Sustainability is a word that gets stretched thin. It shows up on the packaging of products made in ways that are anything but, and it’s become so overused in marketing that many consumers have understandably tuned it out. So let’s not start there.
Let’s start with what’s actually in a mainstream synthetic fragrance, and work outward from there.
What’s in the Bottle You’re Probably Not Thinking About
The fragrance industry is one of the least transparent consumer product categories in the world. In most jurisdictions, the word “fragrance” or “parfum” on an ingredient label can legally cover hundreds of individual chemical compounds, none of which need to be disclosed. Some of those compounds are benign. Others – including certain synthetic musks and phthalates – have raised concerns among researchers studying endocrine disruption and aquatic toxicity.
That’s not a fringe position. The European Union has banned or restricted dozens of synthetic fragrance ingredients that remain in use elsewhere. The question of what exactly is in mass-market fragrance, and what its long-term effects are on human health and ecosystems, is genuinely unsettled.
A perfume built from 100% botanical and naturally derived ingredients doesn’t carry that uncertainty in the same way. When Wit & West says every ingredient is natural, that’s a statement you can trace – to plants, to harvesting methods, to extraction processes. The supply chain is legible.
Small Scale, Lower Footprint
Industrial fragrance manufacturing operates at enormous scale – thousands of liters per batch, global distribution networks, massive packaging operations. The environmental footprint of that model is substantial regardless of what’s inside the bottle.
Small-batch production in a studio in Colorado is a different matter. Batches are small. Production is localized. The energy inputs are modest. Materials are ordered in quantities matched to production needs, which reduces waste. There’s no warehousing operation sitting on inventory for months.
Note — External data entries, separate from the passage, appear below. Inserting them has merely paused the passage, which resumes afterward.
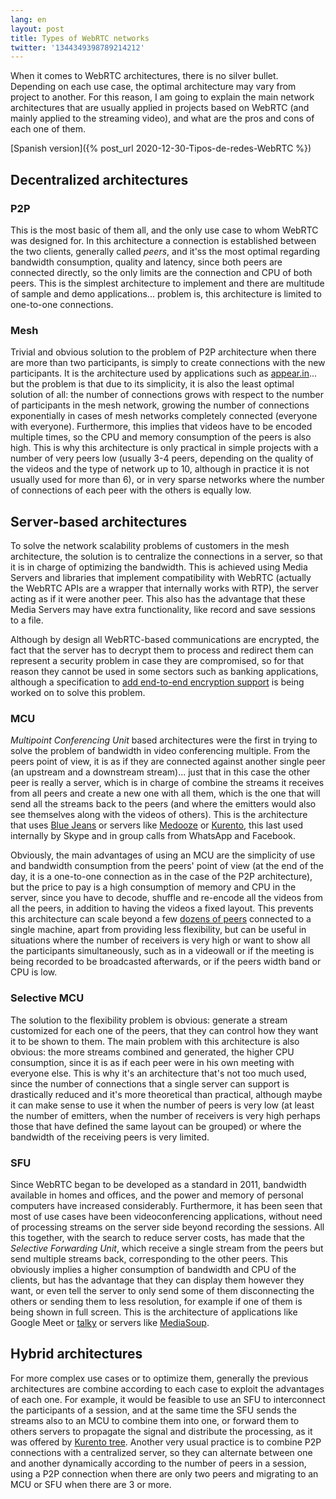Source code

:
 ```yaml
---
lang: en
layout: post
title: Types of WebRTC networks
twitter: '1344349398789214212'
---
```


When it comes to WebRTC architectures, there is no silver bullet. Depending on
each use case, the optimal architecture may vary from project to another. For
this reason, I am going to explain the main network architectures that are
usually applied in projects based on WebRTC (and mainly applied to the streaming
video), and what are the pros and cons of each one of them.

[Spanish version]({% post_url 2020-12-30-Tipos-de-redes-WebRTC %})

## Decentralized architectures

### P2P

This is the most basic of them all, and the only use case to whom WebRTC was
designed for. In this architecture a connection is established between the two
clients, generally called *peers*, and it'ss the most optimal regarding
bandwidth consumption, quality and latency, since both peers are connected
directly, so the only limits are the connection and CPU of both peers. This is
the simplest architecture to implement and there are multitude of sample and
demo applications... problem is, this architecture is limited to one-to-one
connections.

### Mesh

Trivial and obvious solution to the problem of P2P architecture when there are
more than two participants, is simply to create connections with the new
participants. It is the architecture used by applications such as
[appear.in](https://appear.in/)... but the problem is that due to its
simplicity, it is also the least optimal solution of all: the number of
connections grows with respect to the number of participants in the mesh
network, growing the number of connections exponentially in cases of mesh
networks completely connected (everyone with everyone). Furthermore, this
implies that videos have to be encoded multiple times, so the CPU and memory
consumption of the peers is also high. This is why this architecture is only
practical in simple projects with a number of very peers low (usually 3-4 peers,
depending on the quality of the videos and the type of network up to 10,
although in practice it is not usually used for more than 6), or in very
sparse networks where the number of connections of each peer with the others is
equally low.

## Server-based architectures

To solve the network scalability problems of customers in the mesh architecture,
the solution is to centralize the connections in a server, so that it is in
charge of optimizing the bandwidth. This is achieved using Media Servers and
libraries that implement compatibility with WebRTC (actually the WebRTC APIs are
a wrapper that internally works with RTP), the server acting as if it were
another peer. This also has the advantage that these Media Servers may have
extra functionality, like record and save sessions to a file.

Although by design all WebRTC-based communications are encrypted, the fact that
the server has to decrypt them to process and redirect them can represent a
security problem in case they are compromised, so for that reason they cannot be
used in some sectors such as banking applications, although a specification to
[add end-to-end encryption support](https://www.callstats.io/blog/2018/06/01/examining-srtp-double-encryption-procedures-for-selective-forwarding-perc)
is being worked on to solve this problem.

### MCU

*Multipoint Conferencing Unit* based architectures were the first in trying to
solve the problem of bandwidth in video conferencing multiple. From the peers
point of view, it is as if they are connected against another single peer (an
upstream and a downstream stream)... just that in this case the other peer is
really a server, which is in charge of combine the streams it receives from all
peers and create a new one with all them, which is the one that will send all
the streams back to the peers (and where the emitters would also see themselves
along with the videos of others). This is the architecture that uses
[Blue Jeans](http://bluejeans.com/) or servers like
[Medooze](http://www.medooze.com/) or [Kurento](https://www.kurento.org/), this
last used internally by Skype and in group calls from WhatsApp and Facebook.

Obviously, the main advantages of using an MCU are the simplicity of use and
bandwidth consumption from the peers' point of view (at the end of the day, it
is a one-to-one connection as in the case of the P2P architecture), but the
price to pay is a high consumption of memory and CPU in the server, since you
have to decode, shuffle and re-encode all the videos from all the peers, in
addition to having the videos a fixed layout. This prevents this architecture
can scale beyond a few
[dozens of peers](https://www.kurento.org/blog/kurento-media-server-690-libnicer-and-performant)
connected to a single machine, apart from providing less flexibility, but can be
useful in situations where the number of receivers is very high or want to show
all the participants simultaneously, such as in a videowall or if the meeting is
being recorded to be broadcasted afterwards, or if the peers width band or CPU
is low.

### Selective MCU

The solution to the flexibility problem is obvious: generate a stream customized
for each one of the peers, that they can control how they want it to be shown to
them. The main problem with this architecture is also obvious: the more streams
combined and generated, the higher CPU consumption, since it is as if each peer
were in his own meeting with everyone else. This is why it's an architecture
that's not too much used, since the number of connections that a single server
can support is drastically reduced and it's more theoretical than practical,
although maybe it can make sense to use it when the number of peers is very low
(at least the number of emitters, when the number of receivers is very high
perhaps those that have defined the same layout can be grouped) or where the
bandwidth of the receiving peers is very limited.

### SFU

Since WebRTC began to be developed as a standard in 2011, bandwidth available in
homes and offices, and the power and memory of personal computers have increased
considerably. Furthermore, it has been seen that most of use cases have been
videoconferencing applications, without need of processing streams on the server
side beyond recording the sessions. All this together, with the search to reduce
server costs, has made that the *Selective Forwarding Unit*, which receive a
single stream from the peers but send multiple streams back, corresponding to
the other peers. This obviously implies a higher consumption of bandwidth and
CPU of the clients, but has the advantage that they can display them however
they want, or even tell the server to only send some of them disconnecting the
others or sending them to less resolution, for example if one of them is being
shown in full screen. This is the architecture of applications like Google Meet
or [talky](https://talky.io) or servers like [MediaSoup](https://mediasoup.org).

## Hybrid architectures

For more complex use cases or to optimize them, generally the previous
architectures are combine according to each case to exploit the advantages of
each one. For example, it would be feasible to use an SFU to interconnect the
participants of a session, and at the same time the SFU sends the streams also
to an MCU to combine them into one, or forward them to others servers to
propagate the signal and distribute the processing, as it was offered by
[Kurento tree](https://github.com/Kurento/kurento-tree). Another very usual
practice is to combine P2P connections with a centralized server, so they can
alternate between one and another dynamically according to the number of peers
in a session, using a P2P connection when there are only two peers and migrating
to an MCU or SFU when there are 3 or more.

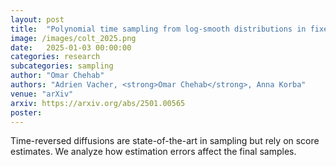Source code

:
 ```yaml
---
layout: post
title:  "Polynomial time sampling from log-smooth distributions in fixed dimension under semi-log-concavity of the forward diffusion with application to strongly dissipative distributions"
image: /images/colt_2025.png
date:   2025-01-03 00:00:00
categories: research
subcategories: sampling
author: "Omar Chehab"
authors: "Adrien Vacher, <strong>Omar Chehab</strong>, Anna Korba"
venue: "arXiv"
arxiv: https://arxiv.org/abs/2501.00565
poster: 
---
```

Time-reversed diffusions are state-of-the-art in sampling but rely on score estimates. We analyze how estimation errors affect the final samples.
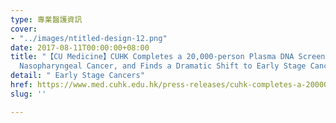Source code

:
 ```yaml
---
type: 專業醫護資訊
cover:
- "../images/ntitled-design-12.png"
date: 2017-08-11T00:00:00+08:00
title: "【CU Medicine】CUHK Completes a 20,000-person Plasma DNA Screening Study of
  Nasopharyngeal Cancer, and Finds a Dramatic Shift to Early Stage Cancers"
detail: " Early Stage Cancers"
href: https://www.med.cuhk.edu.hk/press-releases/cuhk-completes-a-20000-person-plasma-dna-screening-study-of-nasopharyngeal-cancer-and-finds-a-dramatic-shift-to-early-stage-cancers
slug: ''

---
```

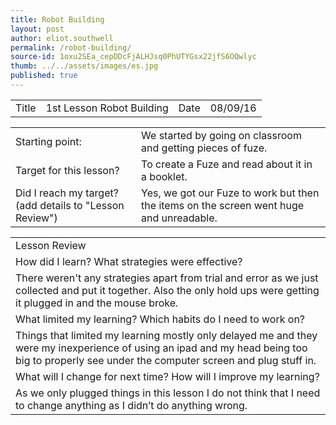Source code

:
 ```yaml
---
title: Robot Building
layout: post
author: eliot.southwell
permalink: /robot-building/
source-id: 1oxu2SEa_cepDDcFjALHJsq0PhUTYGsx22jfS6OQwlyc
thumb: ../../assets/images/es.jpg
published: true
---
```

<table>
  <tr>
    <td>Title</td>
    <td>1st Lesson Robot Building</td>
    <td>Date</td>
    <td>08/09/16</td>
  </tr>
</table>


<table>
  <tr>
    <td>Starting point:</td>
    <td>We started by going on classroom and getting pieces of fuze.</td>
  </tr>
  <tr>
    <td>Target for this lesson?</td>
    <td>To create a Fuze and read about it in a booklet.</td>
  </tr>
  <tr>
    <td>Did I reach my target?
(add details to "Lesson Review")</td>
    <td>Yes, we got our Fuze to work but then the items on the screen went huge and unreadable.</td>
  </tr>
</table>


<table>
  <tr>
    <td>Lesson Review</td>
  </tr>
  <tr>
    <td>How did I learn? What strategies were effective? </td>
  </tr>
  <tr>
    <td>There weren't any strategies apart from trial and error as we just collected and put it together. Also the only hold ups were getting it plugged in and the mouse broke.</td>
  </tr>
  <tr>
    <td>What limited my learning? Which habits do I need to work on? </td>
  </tr>
  <tr>
    <td>Things that limited my learning mostly only delayed me and they were my inexperience of using an ipad and my head being too big to properly see under the computer screen and plug stuff in.</td>
  </tr>
  <tr>
    <td>What will I change for next time? How will I improve my learning?</td>
  </tr>
  <tr>
    <td>As we only plugged things in this lesson I do not think that I need to change anything as I didn’t do anything wrong.</td>
  </tr>
</table>


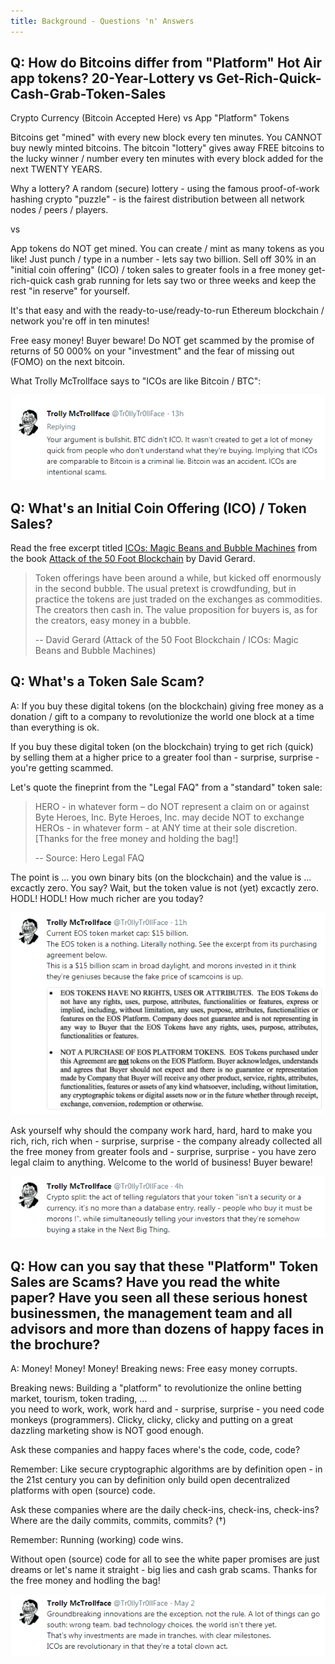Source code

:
 ```yaml
---
title: Background - Questions 'n' Answers
---
```



## Q: How do Bitcoins differ from "Platform" Hot Air app tokens? 20-Year-Lottery vs Get-Rich-Quick-Cash-Grab-Token-Sales

Crypto Currency (Bitcoin Accepted Here) vs App "Platform" Tokens

Bitcoins get "mined" with every new block every ten minutes. You CANNOT buy newly minted bitcoins.
The bitcoin "lottery" gives away FREE bitcoins
to the lucky winner / number every ten minutes with every block added for the next TWENTY YEARS.

Why a lottery? A random (secure) lottery - using the famous proof-of-work hashing crypto "puzzle" -
is the fairest distribution between all network nodes / peers / players.

vs


App tokens do NOT get mined. You can create / mint as many tokens as you like!
Just punch / type in a number - lets say two billion.
Sell off 30% in an "initial coin offering" (ICO) / token sales to greater fools
in a free money get-rich-quick cash grab running for lets say two or three weeks
and keep the rest "in reserve" for yourself.

It's that easy and with the ready-to-use/ready-to-run Ethereum blockchain / network
you're off in ten minutes!

Free easy money! Buyer beware! Do NOT get scammed by the promise of returns of 50 000% on your "investment"
and the fear of missing out (FOMO) on the next bitcoin.


What Trolly McTrollface says to "ICOs are like Bitcoin / BTC":

![](i/trolly-icos-btc.png)



## Q: What's an Initial Coin Offering (ICO) / Token Sales?

Read the free excerpt titled [ICOs: Magic Beans and Bubble Machines](https://davidgerard.co.uk/blockchain/icos-magic-beans-and-bubble-machines/) from the book [Attack of the 50 Foot Blockchain](https://davidgerard.co.uk/blockchain/book/) by David Gerard.

> Token offerings have been around a while, but kicked off enormously in the second bubble.
> The usual pretext is crowdfunding, but in practice the tokens are just traded on the exchanges as commodities.
> The creators then cash in. The value proposition for buyers is, as for the creators, easy money in a bubble.
>
> -- David Gerard (Attack of the 50 Foot Blockchain / ICOs: Magic Beans and Bubble Machines)



## Q: What's a Token Sale Scam?

A: If you buy these digital tokens (on the blockchain) giving free money
as a donation / gift to a company to revolutionize
the world one block at a time than everything is ok.

If you buy these digital token (on the blockchain) trying to get rich (quick)
by selling them at a higher price to a greater fool than - surprise, surprise -
you're getting scammed.

Let's quote the fineprint from the "Legal FAQ" from a "standard" token sale:

> HERO - in whatever form – do NOT represent a claim on or against Byte Heroes, Inc.
> Byte Heroes, Inc. may decide NOT to exchange HEROs - in whatever form - at ANY time at their sole discretion.
> [Thanks for the free money and holding the bag!]
>
> -- Source: Hero Legal FAQ

The point is ... you own binary bits (on the blockchain) and
the value is ... excactly zero.  You say? Wait, but the token value is not (yet) excactly zero.
HODL! HODL! How much richer are you today?


![](i/trolly-eos.png)

Ask yourself why should the company work hard, hard, hard to make you rich, rich, rich
when - surprise, surprise - the company already collected all the free money from greater fools
and  - surprise, surprise - you have zero legal claim to anything.
Welcome to the world of business! Buyer beware!

![](i/trolly-cryptosplit.png)


## Q: How can you say that these "Platform" Token Sales are Scams? Have you read the white paper? Have you seen all these serious honest businessmen, the management team and all advisors and more than dozens of happy faces in the brochure?

A: Money! Money! Money! Breaking news: Free easy money corrupts.

Breaking news: Building a "platform" to revolutionize the online betting market, tourism, token trading, ...  
you need to work, work, work hard
and - surprise, surprise - you need code monkeys (programmers).
Clicky, clicky, clicky and putting on a great dazzling marketing show is NOT good enough.

Ask these companies and happy faces where's the code, code, code?

Remember: Like secure cryptographic algorithms are by definition open - in the 21st century you can by
definition only
build open decentralized platforms with open (source) code.

Ask these companies where are the daily check-ins, check-ins, check-ins?
Where are the daily commits, commits, commits? (†)

Remember: Running (working) code wins.

Without open (source) code for all to see the white paper promises are just dreams or
let's name it straight - big lies and cash grab scams.
Thanks for the free money and hodling the bag!

![](i/trolly-ico.png)
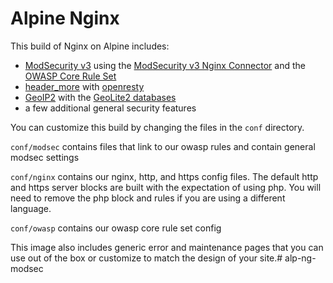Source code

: # Alpine Nginx

This build of Nginx on Alpine includes:

  * [ModSecurity v3](https://github.com/SpiderLabs/ModSecurity) using the [ModSecurity v3 Nginx Connector](https://github.com/SpiderLabs/ModSecurity-nginx) and the [OWASP Core Rule Set](https://github.com/SpiderLabs/owasp-modsecurity-crs)
  * [header_more](https://github.com/openresty/headers-more-nginx-module.git) with [openresty](https://openresty.org)
  * [GeoIP2](https://github.com/leev/ngx_http_geoip2_module) with the [GeoLite2 databases](https://dev.maxmind.com/geoip/geoip2/geolite2)
  * a few additional general security features

You can customize this build by changing the files in the ```conf``` directory.

```conf/modsec``` contains files that link to our owasp rules and contain general modsec settings

```conf/nginx``` contains our nginx, http, and https config files. The default http and https server blocks are built with the expectation of using php. You will need to remove the php block and rules if you are using a different language.

```conf/owasp``` contains our owasp core rule set config

This image also includes generic error and maintenance pages that you can use out of the box or customize to match the design of your site.# alp-ng-modsec
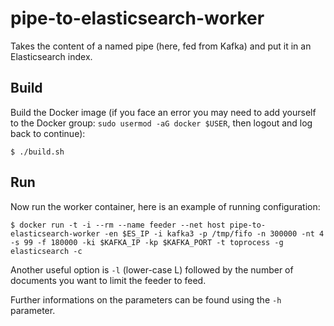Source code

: # pipe-to-elasticsearch-worker
 Takes the content of a named pipe (here, fed from Kafka) and put it in an Elasticsearch index. 
 
## Build
Build the Docker image (if you face an error you may need to add yourself to the Docker group: `sudo usermod -aG docker $USER`, then logout and log back to continue):

```
$ ./build.sh
```

## Run
Now run the worker container, here is an example of running configuration:

```
$ docker run -t -i --rm --name feeder --net host pipe-to-elasticsearch-worker -en $ES_IP -i kafka3 -p /tmp/fifo -n 300000 -nt 4 -s 99 -f 180000 -ki $KAFKA_IP -kp $KAFKA_PORT -t toprocess -g elasticsearch -c
```

Another useful option is `-l` (lower-case L) followed by the number of documents you want to limit the feeder to feed.

Further informations on the parameters can be found using the `-h` parameter.

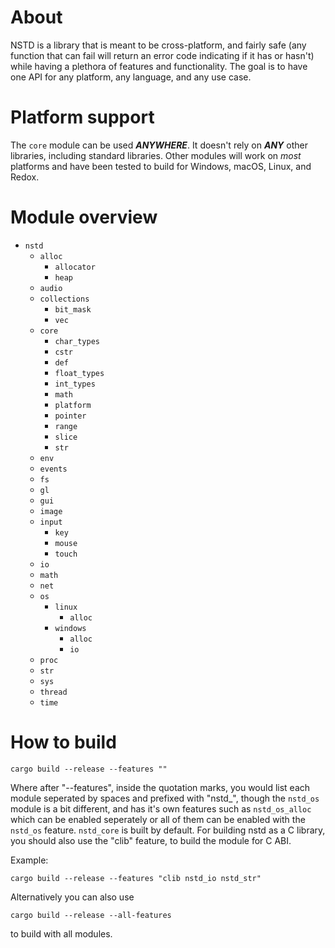# About
NSTD is a library that is meant to be cross-platform, and fairly safe (any function that can fail
will return an error code indicating if it has or hasn't) while having a plethora of features and
functionality. The goal is to have one API for any platform, any language, and any use case.

# Platform support
The `core` module can be used ***ANYWHERE***. It doesn't rely on ***ANY*** other libraries,
including standard libraries. Other modules will work on *most* platforms and have been tested to
build for Windows, macOS, Linux, and Redox.

# Module overview
- `nstd`
    - `alloc`
        - `allocator`
        - `heap`
    - `audio`
    - `collections`
        - `bit_mask`
        - `vec`
    - `core`
        - `char_types`
        - `cstr`
        - `def`
        - `float_types`
        - `int_types`
        - `math`
        - `platform`
        - `pointer`
        - `range`
        - `slice`
        - `str`
    - `env`
    - `events`
    - `fs`
    - `gl`
    - `gui`
    - `image`
    - `input`
        - `key`
        - `mouse`
        - `touch`
    - `io`
    - `math`
    - `net`
    - `os`
        - `linux`
            - `alloc`
        - `windows`
            - `alloc`
            - `io`
    - `proc`
    - `str`
    - `sys`
    - `thread`
    - `time`

# How to build
```
cargo build --release --features ""
```
Where after "--features", inside the quotation marks, you would list each module seperated by spaces
and prefixed with "nstd_", though the `nstd_os` module is a bit different, and has it's own
features such as `nstd_os_alloc` which can be enabled seperately or all of them can be enabled with
the `nstd_os` feature. `nstd_core` is built by default. For building nstd as a C library, you
should also use the "clib" feature, to build the module for C ABI.

Example:
```
cargo build --release --features "clib nstd_io nstd_str"
```
Alternatively you can also use
```
cargo build --release --all-features
```
to build with all modules.
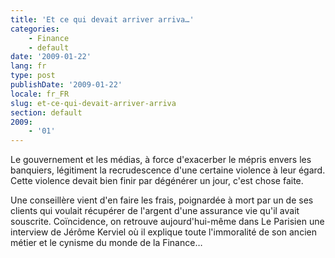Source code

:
 ```yaml
---
title: 'Et ce qui devait arriver arriva…'
categories:
    - Finance
    - default
date: '2009-01-22'
lang: fr
type: post
publishDate: '2009-01-22'
locale: fr_FR
slug: et-ce-qui-devait-arriver-arriva
section: default
2009:
    - '01'
---
```


Le gouvernement et les médias, à force d'exacerber le mépris envers les banquiers, légitiment la recrudescence d'une certaine violence à leur égard. Cette violence devait bien finir par dégénérer un jour, c'est chose faite.

<!--more-->

Une conseillère vient d'en faire les frais, poignardée à mort par un de ses clients qui voulait récupérer de l'argent d'une assurance vie qu'il avait souscrite. Coïncidence, on retrouve aujourd'hui-même dans Le Parisien une interview de Jérôme Kerviel où il explique toute l'immoralité de son ancien métier et le cynisme du monde de la Finance…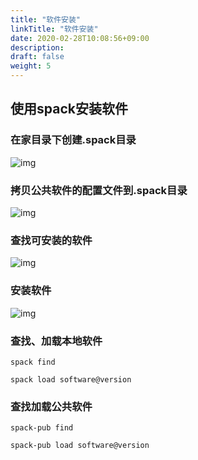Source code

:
 ```yaml
---
title: "软件安装"
linkTitle: "软件安装"
date: 2020-02-28T10:08:56+09:00
description:
draft: false
weight: 5
---
```


## 使用spack安装软件

### 在家目录下创建.spack目录

![img](../_images/spack-root.png)

### 拷贝公共软件的配置文件到.spack目录

![img](../_images/spack-config.png)

### 查找可安装的软件

![img](../_images/spack-find-soft.png)

### 安装软件

![img](../_images/spack-install-soft.png)

### 查找、加载本地软件

```
spack find

spack load software@version
```

### 查找加载公共软件

```
spack-pub find

spack-pub load software@version
```
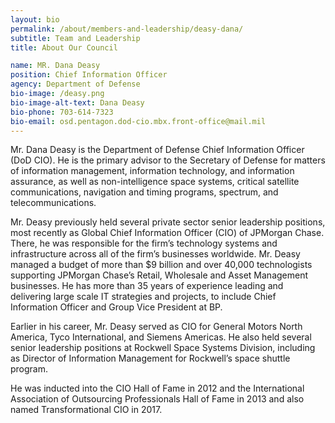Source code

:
 ```yaml
---
layout: bio
permalink: /about/members-and-leadership/deasy-dana/
subtitle: Team and Leadership
title: About Our Council

name: MR. Dana Deasy
position: Chief Information Officer
agency: Department of Defense
bio-image: /deasy.png
bio-image-alt-text: Dana Deasy
bio-phone: 703-614-7323
bio-email: osd.pentagon.dod-cio.mbx.front-office@mail.mil
---
```

Mr. Dana Deasy is the Department of Defense Chief Information Officer (DoD CIO). He is the primary advisor to the Secretary of Defense for matters of information management, information technology, and information assurance, as well as non-intelligence space systems, critical satellite communications, navigation and timing programs, spectrum, and telecommunications.

Mr. Deasy previously held several private sector senior leadership positions, most recently as Global Chief Information Officer (CIO) of JPMorgan Chase. There, he was responsible for the firm’s technology systems and infrastructure across all of the firm’s businesses worldwide. Mr. Deasy managed a budget of more than $9 billion and over 40,000 technologists supporting JPMorgan Chase’s Retail, Wholesale and Asset Management businesses. He has more than 35 years of experience leading and delivering large scale IT strategies and projects, to include Chief Information Officer and Group Vice President at BP.

Earlier in his career, Mr. Deasy served as CIO for General Motors North America, Tyco International, and Siemens Americas. He also held several senior leadership positions at Rockwell Space Systems Division, including as Director of Information Management for Rockwell’s space shuttle program.

He was inducted into the CIO Hall of Fame in 2012 and the International Association of Outsourcing Professionals Hall of Fame in 2013 and also named Transformational CIO in 2017.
This isn’t a claim that artisan perfumery is carbon-neutral or without environmental impact – everything has a footprint. But the scale differential is real, and it matters when you’re thinking about the cumulative effect of consumer choices.
Natural Ingredient Sourcing and the Sustainability Nuance
Here’s where it gets genuinely complicated: some natural perfume ingredients carry their own sustainability challenges. Sandalwood from India has been over-harvested to the point of strict government regulation. Wild oud (agarwood) is critically endangered. Even rose and jasmine, while not endangered, represent crops that require significant land and water.
Responsible natural perfumers navigate this carefully. Sustainable and ethical sourcing – choosing materials from cultivated rather than wild-harvested sources where necessary, working with suppliers who meet recognized environmental standards – is not optional at this level of craft. It’s a prerequisite for integrity.
For a perfumer like Wit & West, whose entire brand identity is built on the authenticity of their botanical ingredients, the sourcing question isn’t a PR exercise. It’s foundational. Every ingredient in the bottle is there because a human being made a deliberate decision to put it there – and that means accountability for where it came from.
The Longevity Paradox
One of the sustainability arguments sometimes made for synthetic fragrances is that they last longer, meaning you use less product over time. It’s a reasonable point worth engaging with honestly.
Natural perfumes, including those from Wit & West, typically last two to six hours on skin – shorter than many synthetic fragrances. That’s a real difference. But it’s worth examining what that “longer lasting” synthetic performance actually involves: synthetic musks and fixatives that are poorly biodegradable, that accumulate in aquatic ecosystems, and that have been detected in human tissue samples in multiple studies.
Longevity achieved through accumulative chemistry isn’t a straightforward environmental win. The two to six hours of a natural fragrance, made from biodegradable botanical materials carried in USDA organic grape alcohol, is a different kind of performance – one that ends cleanly rather than lingering in ecosystems.
Supporting a Different Kind of Economy
When you buy from an artisan like Wit & West, you’re not contributing to a supply chain optimized purely for shareholder returns. You’re supporting a husband-and-wife operation that makes every fragrance by hand, in-house, in Colorado. You’re supporting the farmers and distillers and extractors who produce genuine natural raw materials – often small producers in France, Bulgaria, India, and elsewhere who represent centuries of traditional knowledge.
You’re choosing, in the most literal sense, where your money goes and what it sustains.
The mainstream fragrance industry will continue to function without your participation. But the artisan natural perfumery world – where the ingredients are real, the production is honest, and the people making the product are the same people who designed it – exists partly because enough people decide it matters.
Sustainability as a Daily Practice
The most durable form of sustainability isn’t a single dramatic gesture. It’s a series of ordinary choices, made consistently, in favor of things made well rather than made cheaply. Fragrance is a daily ritual for most people who wear it. Choosing a natural, small-batch, artisan option for that daily ritual is a quiet but genuine act of alignment between values and behavior.